Implement a scalable architecture that is resilient to node and availability zone failures.

IBM Cloud has a global network of multizone regions (MZRs) distributed around the world. Each zone has isolated power, cooling and network infrastructures.

This blog post presents an example architecture that utilizes a network load balancer (NLB) and is resilient to a zonal failure:

IBM Cloud Internet Services (ICS) provides security, reliability and performance to external web content. A global load balancer (GLB), as seen in the diagram above, can be configured to provide high availability by spreading load across zones.

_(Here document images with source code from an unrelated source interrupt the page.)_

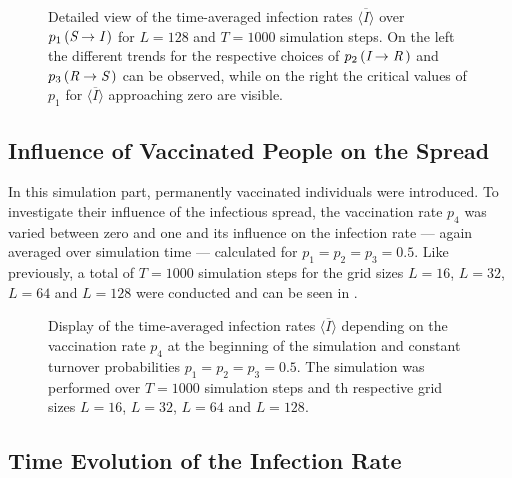 
\begin{figure}[ht]
    \centering
    \resizebox{\textwidth}{!}{}
    \caption{Detailed view of the time-averaged infection rates $\overline{\langle I\rangle}$ over $p_1\left(\textit{S}\rightarrow\textit{I}\,\right)$ for $L=128$ and $T=1000$ simulation steps. On the left the different
    trends for the respective choices of $p_2\left(\textit{I}\rightarrow\textit{R}\,\right)$ and $p_3\left(\textit{R}\rightarrow\textit{S}\,\right)$ can be observed, 
    while on the right the critical values of $p_1$ for $\overline{\langle I\rangle}$ approaching zero are visible.}\label{fig:res_dis_avg_inf_over_p1_L128}
\end{figure}


\subsection{Influence of Vaccinated People on the Spread}

In this simulation part, permanently vaccinated individuals \vaccinated{} were introduced. To investigate their influence of the infectious spread, the vaccination rate $p_4$ was varied between zero and one
and its influence on the infection rate --- again averaged over simulation time --- calculated for $p_1=p_2=p_3=0.5$. Like previously, a total of $T=1000$ simulation steps for the grid sizes 
$L=16$, $L=32$, $L=64$ and $L=128$ were conducted and can be seen in . 

\begin{figure}[ht]
    \centering
    \resizebox{\textwidth}{!}{}
    \caption{Display of the time-averaged infection rates $\overline{\langle I\rangle}$ depending on the vaccination rate $p_4$ at the beginning of the simulation and constant turnover probabilities
    $p_1=p_2=p_3=0.5$. The simulation was performed over $T=1000$ simulation steps and th respective grid sizes $L=16$, $L=32$, $L=64$ and $L=128$.}\label{fig:res_dis_avg_inf_over_p4}
\end{figure}


\subsection{Time Evolution of the Infection Rate}

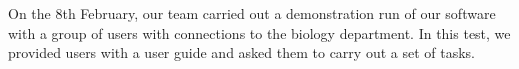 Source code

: On the 8th February, our team carried out a demonstration run of our software with a group of users with connections to the biology department. In this test, we provided users with a user guide and asked them to carry out a set of tasks.

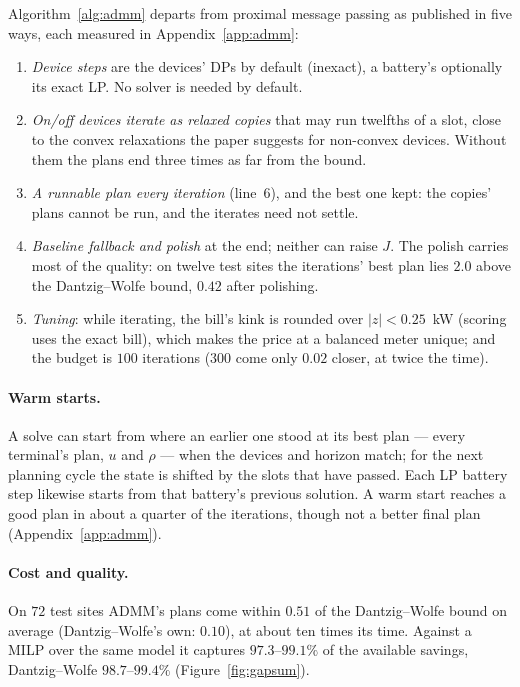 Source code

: \documentclass[11pt,a4paper]{article}
\begin{document}
Algorithm~\ref{alg:admm} departs from proximal message passing as published
\cite{kraning2014} in five ways, each measured in Appendix~\ref{app:admm}:
\begin{enumerate}[leftmargin=*,itemsep=2pt]
\item \emph{Device steps} are the devices' DPs by default (inexact), a battery's
  optionally its exact LP. No solver is needed by default.
\item \emph{On/off devices iterate as relaxed copies} that may run twelfths of
  a slot, close to the convex relaxations the paper suggests for non-convex
  devices. Without them the plans end three times as far from the bound.
\item \emph{A runnable plan every iteration} (line~6), and the best one kept:
  the copies' plans cannot be run, and the iterates need not settle.
\item \emph{Baseline fallback and polish} at the end; neither can raise $J$. The
  polish carries most of the quality: on twelve test sites the iterations' best
  plan lies $2.0$ above the Dantzig--Wolfe bound, $0.42$ after polishing.
\item \emph{Tuning}: while iterating, the bill's kink is rounded over
  $|z| < 0.25$~kW (scoring uses the exact bill), which makes the price at a
  balanced meter unique; and the budget is $100$ iterations ($300$ come only
  $0.02$ closer, at twice the time).
\end{enumerate}

\paragraph{Warm starts.} A solve can start from where an earlier one stood at its
best plan --- every terminal's plan, $u$ and $\rho$ --- when the devices and
horizon match; for the next planning cycle the state is shifted by the slots that
have passed. Each LP battery step likewise starts from that battery's previous
solution. A warm start reaches a good plan in about a quarter of the iterations,
though not a better final plan (Appendix~\ref{app:admm}).

\paragraph{Cost and quality.} On $72$ test sites ADMM's plans come within $0.51$
of the Dantzig--Wolfe bound on average (Dantzig--Wolfe's own: $0.10$), at about
ten times its time. Against a MILP over the same model it captures
$97.3$--$99.1\%$ of the available savings, Dantzig--Wolfe $98.7$--$99.4\%$
(Figure~\ref{fig:gapsum}).
\end{document}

IBM Cloud VPC load balancers

IBM Cloud Virtual Private Cloud (VPC) supports two types of load balancers: an application load balancer (ALB) and a network load balancer (NLB).

The right side of the diagram shows a VPC in an MZR with three zones. Health checks will allow the NLB to distribute connections to the healthy servers. In this example, the servers are in the same zone as the NLB, but it is possible to accept members across all zones using multi-zone support.

Why use a network load balancer instead of an application load balancer?

A network load balancer (NLB) works in Layer 4 and is best fit for workloads that require high throughput and low latency.

You may be asking why a separate network load balancer is needed if the application load balancer supports Layer 4 traffic. Often, a client will submit a request that is fairly small in size, with little performance impact on the load balancer; however, the information returned from the backend targets (virtual servers or container workloads) can be significant — perhaps several times larger than the client request. 

With Direct Server Return (DSR), the information processed by the backend targets is sent directly back to the client, thus minimizing latency and optimizing throughput performance.

Additionally, network load balancers have the following unique characteristics when compared to an application load balancer (for more information, see the Load Balancer Comparison Chart):

  • Source IP preservation: Network load balancers don’t NAT the client IP address. Instead, it is forwarded to the target server.
  • Fixed IP address: Network load balancers have a fixed IP address.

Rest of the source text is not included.